= TASK PROMPT =
Give back all of the data verbatim.

[DATASET RECORDS — start]

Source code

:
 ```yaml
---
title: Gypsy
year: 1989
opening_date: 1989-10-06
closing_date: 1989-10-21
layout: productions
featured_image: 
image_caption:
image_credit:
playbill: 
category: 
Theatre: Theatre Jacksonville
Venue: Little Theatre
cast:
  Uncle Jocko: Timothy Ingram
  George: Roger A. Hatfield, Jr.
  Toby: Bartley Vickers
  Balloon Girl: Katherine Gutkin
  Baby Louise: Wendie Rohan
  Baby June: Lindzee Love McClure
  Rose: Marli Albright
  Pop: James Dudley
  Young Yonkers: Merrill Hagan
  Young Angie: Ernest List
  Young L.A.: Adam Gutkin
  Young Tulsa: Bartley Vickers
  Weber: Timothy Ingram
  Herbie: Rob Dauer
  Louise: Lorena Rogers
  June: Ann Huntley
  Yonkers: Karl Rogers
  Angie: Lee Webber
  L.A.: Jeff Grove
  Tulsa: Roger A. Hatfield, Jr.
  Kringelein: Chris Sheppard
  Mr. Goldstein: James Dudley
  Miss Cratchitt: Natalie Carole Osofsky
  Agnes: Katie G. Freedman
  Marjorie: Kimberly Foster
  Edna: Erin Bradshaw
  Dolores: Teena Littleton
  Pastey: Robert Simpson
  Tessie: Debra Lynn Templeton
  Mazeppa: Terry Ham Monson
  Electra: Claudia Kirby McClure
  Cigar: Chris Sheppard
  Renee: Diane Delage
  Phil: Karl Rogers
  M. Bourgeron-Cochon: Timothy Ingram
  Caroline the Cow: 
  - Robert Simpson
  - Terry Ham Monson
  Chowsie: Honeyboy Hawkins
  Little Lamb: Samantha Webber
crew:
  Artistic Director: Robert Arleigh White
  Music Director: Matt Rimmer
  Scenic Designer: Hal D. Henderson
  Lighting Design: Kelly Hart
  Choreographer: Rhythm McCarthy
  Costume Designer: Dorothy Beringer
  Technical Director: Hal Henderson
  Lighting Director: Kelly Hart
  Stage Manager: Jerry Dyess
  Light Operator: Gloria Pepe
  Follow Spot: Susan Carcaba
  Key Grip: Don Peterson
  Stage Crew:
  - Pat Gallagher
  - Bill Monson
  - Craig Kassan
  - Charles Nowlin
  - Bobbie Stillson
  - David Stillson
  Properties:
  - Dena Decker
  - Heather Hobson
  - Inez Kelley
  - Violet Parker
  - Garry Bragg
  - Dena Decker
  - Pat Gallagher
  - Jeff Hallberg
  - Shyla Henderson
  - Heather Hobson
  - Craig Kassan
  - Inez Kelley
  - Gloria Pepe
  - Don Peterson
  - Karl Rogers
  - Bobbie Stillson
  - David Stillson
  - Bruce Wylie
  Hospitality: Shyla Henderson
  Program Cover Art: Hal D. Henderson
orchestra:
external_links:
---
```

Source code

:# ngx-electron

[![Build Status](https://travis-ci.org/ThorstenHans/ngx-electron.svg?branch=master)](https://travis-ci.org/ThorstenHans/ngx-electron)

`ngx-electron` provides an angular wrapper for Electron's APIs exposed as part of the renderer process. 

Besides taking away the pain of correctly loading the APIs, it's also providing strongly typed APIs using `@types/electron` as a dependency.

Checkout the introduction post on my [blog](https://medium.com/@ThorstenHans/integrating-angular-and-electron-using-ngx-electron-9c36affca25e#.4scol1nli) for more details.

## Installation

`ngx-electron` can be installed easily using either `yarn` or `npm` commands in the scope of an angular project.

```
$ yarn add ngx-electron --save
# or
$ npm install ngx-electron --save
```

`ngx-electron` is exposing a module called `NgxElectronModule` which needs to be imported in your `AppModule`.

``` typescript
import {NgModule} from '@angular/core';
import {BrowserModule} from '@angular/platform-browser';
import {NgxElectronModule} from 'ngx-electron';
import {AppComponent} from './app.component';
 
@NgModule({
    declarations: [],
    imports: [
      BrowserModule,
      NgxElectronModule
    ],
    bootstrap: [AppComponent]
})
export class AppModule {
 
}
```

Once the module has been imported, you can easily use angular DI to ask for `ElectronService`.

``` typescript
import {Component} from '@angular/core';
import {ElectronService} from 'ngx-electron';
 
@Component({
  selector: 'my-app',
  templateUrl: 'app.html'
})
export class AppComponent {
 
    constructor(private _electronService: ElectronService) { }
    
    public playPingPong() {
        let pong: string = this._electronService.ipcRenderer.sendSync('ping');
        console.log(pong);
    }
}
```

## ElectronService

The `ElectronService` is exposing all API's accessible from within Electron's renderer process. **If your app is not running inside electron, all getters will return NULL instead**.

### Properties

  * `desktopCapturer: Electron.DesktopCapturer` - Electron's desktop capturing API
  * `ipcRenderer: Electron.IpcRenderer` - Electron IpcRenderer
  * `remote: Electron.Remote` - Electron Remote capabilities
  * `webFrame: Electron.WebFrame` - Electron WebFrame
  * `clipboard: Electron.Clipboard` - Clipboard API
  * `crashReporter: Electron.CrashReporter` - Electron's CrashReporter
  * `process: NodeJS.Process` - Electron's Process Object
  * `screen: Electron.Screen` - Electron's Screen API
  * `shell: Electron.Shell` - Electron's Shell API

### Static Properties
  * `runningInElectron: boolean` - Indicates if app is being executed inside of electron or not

[DATASET RECORDS — finish]

= ANSWER =
Source code

:
 ```yaml
---
title: Gypsy
year: 1989
opening_date: 1989-10-06
closing_date: 1989-10-21
layout: productions
featured_image: 
image_caption:
image_credit:
playbill: 
category: 
Theatre: Theatre Jacksonville
Venue: Little Theatre
cast:
  Uncle Jocko: Timothy Ingram
  George: Roger A. Hatfield, Jr.
  Toby: Bartley Vickers
  Balloon Girl: Katherine Gutkin
  Baby Louise: Wendie Rohan
  Baby June: Lindzee Love McClure
  Rose: Marli Albright
  Pop: James Dudley
  Young Yonkers: Merrill Hagan
  Young Angie: Ernest List
  Young L.A.: Adam Gutkin
  Young Tulsa: Bartley Vickers
  Weber: Timothy Ingram
  Herbie: Rob Dauer
  Louise: Lorena Rogers
  June: Ann Huntley
  Yonkers: Karl Rogers
  Angie: Lee Webber
  L.A.: Jeff Grove
  Tulsa: Roger A. Hatfield, Jr.
  Kringelein: Chris Sheppard
  Mr. Goldstein: James Dudley
  Miss Cratchitt: Natalie Carole Osofsky
  Agnes: Katie G. Freedman
  Marjorie: Kimberly Foster
  Edna: Erin Bradshaw
  Dolores: Teena Littleton
  Pastey: Robert Simpson
  Tessie: Debra Lynn Templeton
  Mazeppa: Terry Ham Monson
  Electra: Claudia Kirby McClure
  Cigar: Chris Sheppard
  Renee: Diane Delage
  Phil: Karl Rogers
  M. Bourgeron-Cochon: Timothy Ingram
  Caroline the Cow: 
  - Robert Simpson
  - Terry Ham Monson
  Chowsie: Honeyboy Hawkins
  Little Lamb: Samantha Webber
crew:
  Artistic Director: Robert Arleigh White
  Music Director: Matt Rimmer
  Scenic Designer: Hal D. Henderson
  Lighting Design: Kelly Hart
  Choreographer: Rhythm McCarthy
  Costume Designer: Dorothy Beringer
  Technical Director: Hal Henderson
  Lighting Director: Kelly Hart
  Stage Manager: Jerry Dyess
  Light Operator: Gloria Pepe
  Follow Spot: Susan Carcaba
  Key Grip: Don Peterson
  Stage Crew:
  - Pat Gallagher
  - Bill Monson
  - Craig Kassan
  - Charles Nowlin
  - Bobbie Stillson
  - David Stillson
  Properties:
  - Dena Decker
  - Heather Hobson
  - Inez Kelley
  - Violet Parker
  - Garry Bragg
  - Dena Decker
  - Pat Gallagher
  - Jeff Hallberg
  - Shyla Henderson
  - Heather Hobson
  - Craig Kassan
  - Inez Kelley
  - Gloria Pepe
  - Don Peterson
  - Karl Rogers
  - Bobbie Stillson
  - David Stillson
  - Bruce Wylie
  Hospitality: Shyla Henderson
  Program Cover Art: Hal D. Henderson
orchestra:
external_links:
---
```

Source code

:# ngx-electron

[![Build Status](https://travis-ci.org/ThorstenHans/ngx-electron.svg?branch=master)](https://travis-ci.org/ThorstenHans/ngx-electron)

`ngx-electron` provides an angular wrapper for Electron's APIs exposed as part of the renderer process. 

Besides taking away the pain of correctly loading the APIs, it's also providing strongly typed APIs using `@types/electron` as a dependency.

Checkout the introduction post on my [blog](https://medium.com/@ThorstenHans/integrating-angular-and-electron-using-ngx-electron-9c36affca25e#.4scol1nli) for more details.

## Installation

`ngx-electron` can be installed easily using either `yarn` or `npm` commands in the scope of an angular project.

```
$ yarn add ngx-electron --save
# or
$ npm install ngx-electron --save
```

`ngx-electron` is exposing a module called `NgxElectronModule` which needs to be imported in your `AppModule`.

``` typescript
import {NgModule} from '@angular/core';
import {BrowserModule} from '@angular/platform-browser';
import {NgxElectronModule} from 'ngx-electron';
import {AppComponent} from './app.component';
 
@NgModule({
    declarations: [],
    imports: [
      BrowserModule,
      NgxElectronModule
    ],
    bootstrap: [AppComponent]
})
export class AppModule {
 
}
```

Once the module has been imported, you can easily use angular DI to ask for `ElectronService`.

``` typescript
import {Component} from '@angular/core';
import {ElectronService} from 'ngx-electron';
 
@Component({
  selector: 'my-app',
  templateUrl: 'app.html'
})
export class AppComponent {
 
    constructor(private _electronService: ElectronService) { }
    
    public playPingPong() {
        let pong: string = this._electronService.ipcRenderer.sendSync('ping');
        console.log(pong);
    }
}
```

## ElectronService

The `ElectronService` is exposing all API's accessible from within Electron's renderer process. **If your app is not running inside electron, all getters will return NULL instead**.

### Properties

  * `desktopCapturer: Electron.DesktopCapturer` - Electron's desktop capturing API
  * `ipcRenderer: Electron.IpcRenderer` - Electron IpcRenderer
  * `remote: Electron.Remote` - Electron Remote capabilities
  * `webFrame: Electron.WebFrame` - Electron WebFrame
  * `clipboard: Electron.Clipboard` - Clipboard API
  * `crashReporter: Electron.CrashReporter` - Electron's CrashReporter
  * `process: NodeJS.Process` - Electron's Process Object
  * `screen: Electron.Screen` - Electron's Screen API
  * `shell: Electron.Shell` - Electron's Shell API

### Static Properties
  * `runningInElectron: boolean` - Indicates if app is being executed inside of electron or not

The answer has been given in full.